Thursday, July 2, 2015

Book Review: The Good Struggle

One of the things I have embraced over the past couple of years is the concept of the “hard conversation” is not necessarily a bad conversation. It is hard. So what? Lots of things are hard. The unfortunate thing we face in today’s society is that it is easy for many to avoid the hard conversation. We can turn to social media or a myriad of other distractions to see the world the way we want to see the world. Makes it really easy for us to avoid the work we so desperately need to do. Work that helps us to step into these hard conversations.

In any event, I have been reading “The Good Struggle: Responsible Leadership in an Unforgiving World” this past month and actually finished reading it as the SCOTUS decision came down making it possible for everyone to marry the person they love. What an example of the “good struggle” in action. In one chapter, the author asks us whether we have the right core values when we enter these struggles. Quite often it is easy to lose track of our core values and start to defend our need to be “right” instead of our need to learn. 

LeaderShape’s vision of the world is just, caring, and thriving. I think this good struggle has helped us get a little closer to a just, caring, thriving world. Unfortunately, in my opinion, we still have avoided the conversation. The argument may have played out in D.C., but the argument, or rather the conversation, still needs to happen all over the world. Part of winning elections or winning decisions like that is to recognize that we still need each other regardless of how stupid we make think someone else is. The hard work is not finished when you reach 51% of the vote or come to a 5-4 decision. The hard work is in the need to continue to provide space for learning, caring, disagreement, and understanding. 

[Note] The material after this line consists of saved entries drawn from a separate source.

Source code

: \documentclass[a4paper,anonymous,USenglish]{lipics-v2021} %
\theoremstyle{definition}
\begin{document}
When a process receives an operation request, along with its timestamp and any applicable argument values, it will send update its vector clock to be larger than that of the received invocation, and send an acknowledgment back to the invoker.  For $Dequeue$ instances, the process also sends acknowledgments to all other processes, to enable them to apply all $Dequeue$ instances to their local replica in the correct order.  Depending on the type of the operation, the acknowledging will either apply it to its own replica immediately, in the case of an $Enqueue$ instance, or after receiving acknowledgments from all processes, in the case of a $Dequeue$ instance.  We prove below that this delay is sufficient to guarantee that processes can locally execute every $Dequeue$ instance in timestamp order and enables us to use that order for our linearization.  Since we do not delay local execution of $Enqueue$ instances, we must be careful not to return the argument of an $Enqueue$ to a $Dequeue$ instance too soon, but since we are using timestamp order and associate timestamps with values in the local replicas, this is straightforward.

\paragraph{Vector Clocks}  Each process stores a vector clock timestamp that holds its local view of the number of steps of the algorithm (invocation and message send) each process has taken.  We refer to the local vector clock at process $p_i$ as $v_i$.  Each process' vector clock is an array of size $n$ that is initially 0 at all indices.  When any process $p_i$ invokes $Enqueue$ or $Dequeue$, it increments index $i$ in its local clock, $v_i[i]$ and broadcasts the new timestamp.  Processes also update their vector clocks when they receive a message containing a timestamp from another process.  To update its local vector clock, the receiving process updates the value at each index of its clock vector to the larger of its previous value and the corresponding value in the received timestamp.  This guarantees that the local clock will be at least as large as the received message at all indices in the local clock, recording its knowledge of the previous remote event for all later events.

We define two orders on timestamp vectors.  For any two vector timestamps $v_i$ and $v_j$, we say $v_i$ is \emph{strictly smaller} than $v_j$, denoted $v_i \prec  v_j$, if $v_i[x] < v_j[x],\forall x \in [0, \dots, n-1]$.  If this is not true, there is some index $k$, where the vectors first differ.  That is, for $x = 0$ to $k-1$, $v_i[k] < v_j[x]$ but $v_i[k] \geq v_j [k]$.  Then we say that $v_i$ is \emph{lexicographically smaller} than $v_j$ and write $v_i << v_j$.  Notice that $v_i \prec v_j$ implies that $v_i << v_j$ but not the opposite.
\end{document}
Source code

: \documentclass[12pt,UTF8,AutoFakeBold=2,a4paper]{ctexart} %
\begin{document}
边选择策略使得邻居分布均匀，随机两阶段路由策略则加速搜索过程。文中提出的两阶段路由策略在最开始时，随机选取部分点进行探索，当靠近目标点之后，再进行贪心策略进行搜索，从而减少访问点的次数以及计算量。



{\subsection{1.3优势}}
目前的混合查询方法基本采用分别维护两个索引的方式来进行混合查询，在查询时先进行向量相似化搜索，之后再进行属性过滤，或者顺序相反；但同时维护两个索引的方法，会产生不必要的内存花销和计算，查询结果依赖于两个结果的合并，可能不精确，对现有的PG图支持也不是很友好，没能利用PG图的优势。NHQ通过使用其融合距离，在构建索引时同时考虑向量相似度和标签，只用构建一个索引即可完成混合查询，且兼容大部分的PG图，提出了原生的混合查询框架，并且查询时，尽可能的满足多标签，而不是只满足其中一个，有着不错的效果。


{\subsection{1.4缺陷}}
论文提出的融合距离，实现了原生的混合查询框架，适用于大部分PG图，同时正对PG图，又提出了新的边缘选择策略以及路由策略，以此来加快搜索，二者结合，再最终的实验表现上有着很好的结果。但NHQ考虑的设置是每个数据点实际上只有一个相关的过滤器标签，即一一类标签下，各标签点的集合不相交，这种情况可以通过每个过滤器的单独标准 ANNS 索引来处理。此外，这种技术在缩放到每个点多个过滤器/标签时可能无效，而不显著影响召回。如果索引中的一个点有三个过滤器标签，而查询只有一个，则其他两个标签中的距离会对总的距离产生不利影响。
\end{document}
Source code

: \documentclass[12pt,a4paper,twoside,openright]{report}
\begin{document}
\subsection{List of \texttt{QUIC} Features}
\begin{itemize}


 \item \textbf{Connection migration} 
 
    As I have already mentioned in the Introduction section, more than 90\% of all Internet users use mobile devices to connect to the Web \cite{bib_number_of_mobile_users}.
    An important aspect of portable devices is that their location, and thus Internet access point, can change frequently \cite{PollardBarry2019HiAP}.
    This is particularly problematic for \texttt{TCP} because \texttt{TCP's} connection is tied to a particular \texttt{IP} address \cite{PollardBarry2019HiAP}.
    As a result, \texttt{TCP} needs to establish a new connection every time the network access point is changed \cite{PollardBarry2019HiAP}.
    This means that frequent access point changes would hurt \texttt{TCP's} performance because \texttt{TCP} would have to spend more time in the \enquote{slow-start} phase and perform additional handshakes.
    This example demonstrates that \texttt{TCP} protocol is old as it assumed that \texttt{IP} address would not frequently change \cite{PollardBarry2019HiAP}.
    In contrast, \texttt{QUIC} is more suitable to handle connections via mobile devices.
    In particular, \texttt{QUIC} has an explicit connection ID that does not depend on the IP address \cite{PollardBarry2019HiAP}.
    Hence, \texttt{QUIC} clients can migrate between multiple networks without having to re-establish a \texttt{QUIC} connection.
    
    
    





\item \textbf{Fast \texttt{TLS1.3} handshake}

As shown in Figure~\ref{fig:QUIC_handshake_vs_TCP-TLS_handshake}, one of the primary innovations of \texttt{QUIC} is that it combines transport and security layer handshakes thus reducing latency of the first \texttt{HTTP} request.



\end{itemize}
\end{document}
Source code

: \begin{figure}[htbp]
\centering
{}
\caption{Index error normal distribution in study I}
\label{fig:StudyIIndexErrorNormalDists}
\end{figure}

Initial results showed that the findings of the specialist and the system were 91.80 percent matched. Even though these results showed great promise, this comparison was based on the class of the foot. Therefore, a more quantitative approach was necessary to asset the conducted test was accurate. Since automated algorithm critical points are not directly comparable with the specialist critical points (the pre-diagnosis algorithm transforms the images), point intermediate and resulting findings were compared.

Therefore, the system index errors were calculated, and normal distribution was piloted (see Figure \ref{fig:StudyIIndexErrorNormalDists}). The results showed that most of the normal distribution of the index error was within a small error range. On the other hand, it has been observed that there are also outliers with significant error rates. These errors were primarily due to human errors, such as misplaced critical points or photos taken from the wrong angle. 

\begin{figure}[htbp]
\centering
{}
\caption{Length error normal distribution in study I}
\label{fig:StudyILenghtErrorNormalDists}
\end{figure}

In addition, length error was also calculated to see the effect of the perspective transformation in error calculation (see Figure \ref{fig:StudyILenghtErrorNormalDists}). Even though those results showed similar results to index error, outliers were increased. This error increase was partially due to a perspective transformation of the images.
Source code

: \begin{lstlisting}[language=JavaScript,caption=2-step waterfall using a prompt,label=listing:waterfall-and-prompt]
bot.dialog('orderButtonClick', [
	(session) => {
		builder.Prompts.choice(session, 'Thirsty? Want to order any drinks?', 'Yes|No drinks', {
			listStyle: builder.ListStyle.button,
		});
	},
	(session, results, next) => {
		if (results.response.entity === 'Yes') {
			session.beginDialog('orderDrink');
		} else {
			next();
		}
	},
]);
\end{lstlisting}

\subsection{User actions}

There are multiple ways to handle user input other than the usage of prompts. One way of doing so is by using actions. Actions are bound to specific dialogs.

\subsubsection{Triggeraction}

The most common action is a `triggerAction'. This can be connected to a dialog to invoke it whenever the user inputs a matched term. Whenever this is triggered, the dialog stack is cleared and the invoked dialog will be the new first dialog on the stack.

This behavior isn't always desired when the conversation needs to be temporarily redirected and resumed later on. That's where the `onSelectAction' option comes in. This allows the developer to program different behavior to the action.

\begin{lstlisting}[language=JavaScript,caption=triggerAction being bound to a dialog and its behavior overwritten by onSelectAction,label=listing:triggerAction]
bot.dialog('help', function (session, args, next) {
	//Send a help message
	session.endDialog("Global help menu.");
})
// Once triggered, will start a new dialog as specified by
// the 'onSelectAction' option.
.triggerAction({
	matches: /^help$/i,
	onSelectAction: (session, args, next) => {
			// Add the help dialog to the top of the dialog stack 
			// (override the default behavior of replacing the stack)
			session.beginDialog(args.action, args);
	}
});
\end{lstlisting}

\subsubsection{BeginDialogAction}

Of course this past month has had plenty of examples of conversations we don’t really want to have or just haven’t had like the confederate flag flying over government buildings…still. The difficult part of living in a “winner takes all world” is that it creates a constant contest for the next election, vote, or decision. Rather than trying to understand and explain our beliefs, we focus on winning. In this struggle to articulate our beliefs and our viewpoints, we often succumb to the sound bite, the meme, or the headline missing the nuance, the pain, the joy, and the distrust. 

Being a leader is not about doing a victory dance. As leaders, do we ever reach the finish line? Do we ever stop wanting to change the world, make it a better place to live for those that are struggling, or helping someone else do the same? Of course not. Responsible leadership is about being gracious and seeing the big picture. It’s the desire to understand trumping the compulsion to win. 


Some amazing conversations have been happening…let’s stay in the mess and keep the good struggle going.